Now sure, when he paid the glazier who repaired the pane, he did give me an exasperated look and mutter “You knucklehead!” But overall, he reacted to my mistake with love and concern, not anger.
Now, there’s a good chance that, if you’re right about your grades, your parents will first react with shock. “How did this happen?!” So it would be a very good idea for you to prepare them. This would best be achieved by you telling them you have some very bad news, that you’re very sorry to disappoint them, and that (and here’s the best advice I can give you!) you’ve thought about how to make sure this doesn’t happen again. Then, when they’re concerned that you’ve crashed their car or joined a gang, you show them the grade card. And while they’ll be surprised and upset at the D’s, the way that mixes with joy at the fact that you (and their car) are okay will make it a lot more bearable.

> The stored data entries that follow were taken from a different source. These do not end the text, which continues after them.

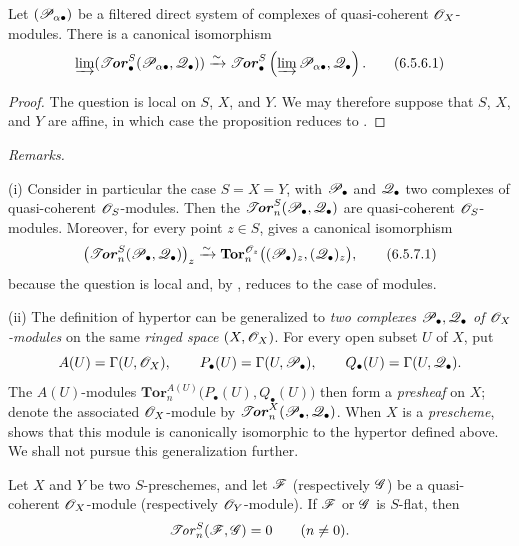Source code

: \begin{proposition}[6.5.6]
\label{III.6.5.6}
Let $(\sh P_{\alpha\bullet})$ be a filtered direct system of
complexes of quasi-coherent $\sh O_X$-modules.  There is a
canonical isomorphism
\[
  \varinjlim
  (\boldsymbol{\shTor}_\bullet^S(\sh P_{\alpha\bullet},\sh Q_\bullet))
  \xrightarrow{\sim}
  \boldsymbol{\shTor}_\bullet^S
  \left(\varinjlim\sh P_{\alpha\bullet},\sh Q_\bullet\right).
  \tag{6.5.6.1}\label{III.6.5.6.1}
\]
\end{proposition}

\begin{proof}
The question is local on $S$, $X$, and $Y$.  We may therefore
suppose that $S$, $X$, and $Y$ are affine, in which case the
proposition reduces to .
\end{proof}

\begin{env}[6.5.7]
\label{III.6.5.7}
\emph{Remarks.}

\textnormal{(i)} Consider in particular the case $S=X=Y$, with
$\sh P_\bullet$ and $\sh Q_\bullet$ two complexes of
quasi-coherent $\sh O_S$-modules.  Then the
$\boldsymbol{\shTor}_n^S(\sh P_\bullet,\sh Q_\bullet)$ are quasi-coherent
$\sh O_S$-modules.  Moreover, for every point $z\in S$,
 gives a canonical isomorphism
\[
  \bigl(\boldsymbol{\shTor}_n^S(\sh P_\bullet,\sh Q_\bullet)\bigr)_z
  \xrightarrow{\sim}
  \mathbf{Tor}_n^{\sh O_z}
  \bigl((\sh P_\bullet)_z,(\sh Q_\bullet)_z\bigr),
  \tag{6.5.7.1}\label{III.6.5.7.1}
\]
because the question is local and, by ,
reduces to the case of modules.

\textnormal{(ii)} The definition of hypertor can be generalized
to \emph{two complexes $\sh P_\bullet,\sh Q_\bullet$ of
$\sh O_X$-modules} on the same \emph{ringed space} $(X,\sh O_X)$.  For
every open subset $U$ of $X$, put
\[
  A(U)=\Gamma(U,\sh O_X),\qquad
  P_\bullet(U)=\Gamma(U,\sh P_\bullet),\qquad
  Q_\bullet(U)=\Gamma(U,\sh Q_\bullet).
\]
The $A(U)$-modules $\mathbf{Tor}_n^{A(U)}\bigl(P_\bullet(U),Q_\bullet(U)\bigr)$
then form a \emph{presheaf} on $X$; denote the associated
$\sh O_X$-module by
$\boldsymbol{\shTor}_n^X(\sh P_\bullet,\sh Q_\bullet)$.  When $X$ is a
\emph{prescheme},  shows that this module is
canonically isomorphic to the hypertor defined above.  We shall
not pursue this generalization further.
\end{env}

\begin{proposition}[6.5.8]
\label{III.6.5.8}
Let $X$ and $Y$ be two $S$-preschemes, and let $\sh F$
\textup{(respectively $\sh G$)} be a quasi-coherent $\sh O_X$-module
\textup{(respectively} $\sh O_Y$-module\textup{)}.  If $\sh F$ or $\sh G$ is
$S$-flat, then
\[
  \shTor_n^S(\sh F,\sh G)=0\qquad(n\ne0).
\]
\end{proposition}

And this brings up my big question to you. I do know what I did wrong by jumping into that window. Do you know how you managed to do so much worse on your grades this term than before? Did you get bored with those classes and not study them hard enough? Did you spend too much time talking with friends online or watching TV or playing video games, and not enough doing homework? Or did you simply have trouble understanding new concepts in those classes? Or do you actually not know what went wrong?
In any one of these cases (or any other), the best thing you can show your parents is that you care, and that you are taking responsibility for what happened.
My friend, you’re 13 years old. A couple of D’s aren’t going to affect your life in any big way – as long as you get your grades back up. All kids, even the best students, have times when their marks are not as good. What’s important is that you learn from them. And that means to learn what you did wrong, how and why that happened, and what you can do to change that in the future. And if you show your parents that you’ve done the responsible thinking to figure all that out, it’s going to be very hard for them to be really upset.
But be sure to let them know how worried you are. For two reasons. First, so that they see how much you care. But also so they realize that maybe you’re too worried. It’s great that you care about your grades, but this is too much anxiety to be healthy!
Good Luck my friend, let me know how it goes!